两人蹲在大盆边,一人手里拿着双长筷子,正往里头搅着。那盆里是刚切好的肉片,酱汁是配好的,倒进去,拌匀,腌上,等着入味。
芸娘搅着搅着,忽然叹了一口气,说:“东家这脑子,到底是怎么长的?”
王胖子听见了,也叹了一口气,把手里的盆搁下,直起腰来。
“我不得不服,”王胖子说,“咱们食馆每个月都能上新菜算不得什么,但每一次的新菜品,都能做到创新,单单是今日这烤肉,光是腌制肉类,东家都能玩出花来。”
芸娘点点头,筷子在盆里搅着:“什么海苔松板肉、咸蛋黄鸡腿肉,正常人谁能想到这种搭配呀?”

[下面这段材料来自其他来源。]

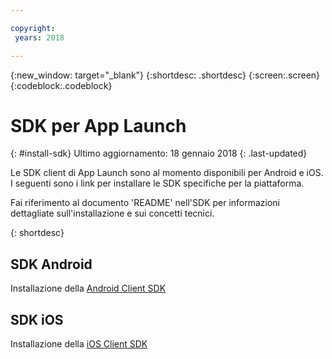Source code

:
 ```yaml
---

copyright:
 years: 2018

---
```


{:new_window: target="_blank"}
{:shortdesc: .shortdesc}
{:screen:.screen}
{:codeblock:.codeblock}

# SDK per App Launch
{: #install-sdk}
Ultimo aggiornamento: 18 gennaio 2018
{: .last-updated}

Le SDK client di App Launch sono al momento disponibili per Android e iOS. I seguenti sono i link per installare le SDK specifiche per la piattaforma.

Fai riferimento al documento 'README' nell'SDK per informazioni dettagliate sull'installazione e sui concetti tecnici.

{: shortdesc}

## SDK Android

   Installazione della [Android Client SDK](https://github.com/ibm-bluemix-mobile-services/bms-clientsdk-android-applaunch)


## SDK iOS

   Installazione della [iOS Client SDK](https://github.com/ibm-bluemix-mobile-services/bms-clientsdk-swift-applaunch)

“诶!此言差矣,应该是一般人哪能想出这种搭配?咱东家就不是一般人。”王胖子道。
外头客人催菜的声音隔着墙传进来,隐隐约约的。
王胖子又端起一盆肉,冲外头喊了一嗓子:“许安阳!这盆腌好了,端出去!”
“来了!”
许安阳应了一声,进来将腌制好的肉分装到盘子里。
四海爱送客人吃食酒水,这事儿没白干。
不少客人结账的时候,顺手给他赏几文钱。
小孩儿美滋滋地收了,却也不全要。
就好比最早进来的绸缎商人那一桌,大方得很,点的所有菜算下来得要一两银子,给了他三十文赏钱,他从里头抽出一文,揣进自己兜里,剩下的二十九文记好后,放钱箱子里。
当然了这钱也不是他一个人的,回头要跟二姐和三哥一块儿分的。
一直忙到戊时,街上愈地热闹了。
远远地传来锣鼓声,咚咚锵锵的,越来越近。
有人喊了一嗓子:“有舞狮,舞狮的人来了!”
食馆里的客人纷纷扭头往外看。
门口很快聚了一圈人,有族里的阿叔阿婶,有太爷太奶,许平海跟阿寺也来了,都吃过年夜饭出来的。
“多宝!你来我这,没人挤。”
四海从对面茶楼窗户外探出头来,这位置居高临下,看得清楚。
“阿爹……”多宝扬起头来看了一眼阿大。
没等阿大说话呢,三川就跑过来将多宝给拉上去了。
紧接着四海也下来将太爷太奶扶了上来。
茶楼老板跟许一一关系好,再加上今晚他们店的说书先生还要去食馆里说话,老板也乐得由这几个小孩儿在上头玩闹。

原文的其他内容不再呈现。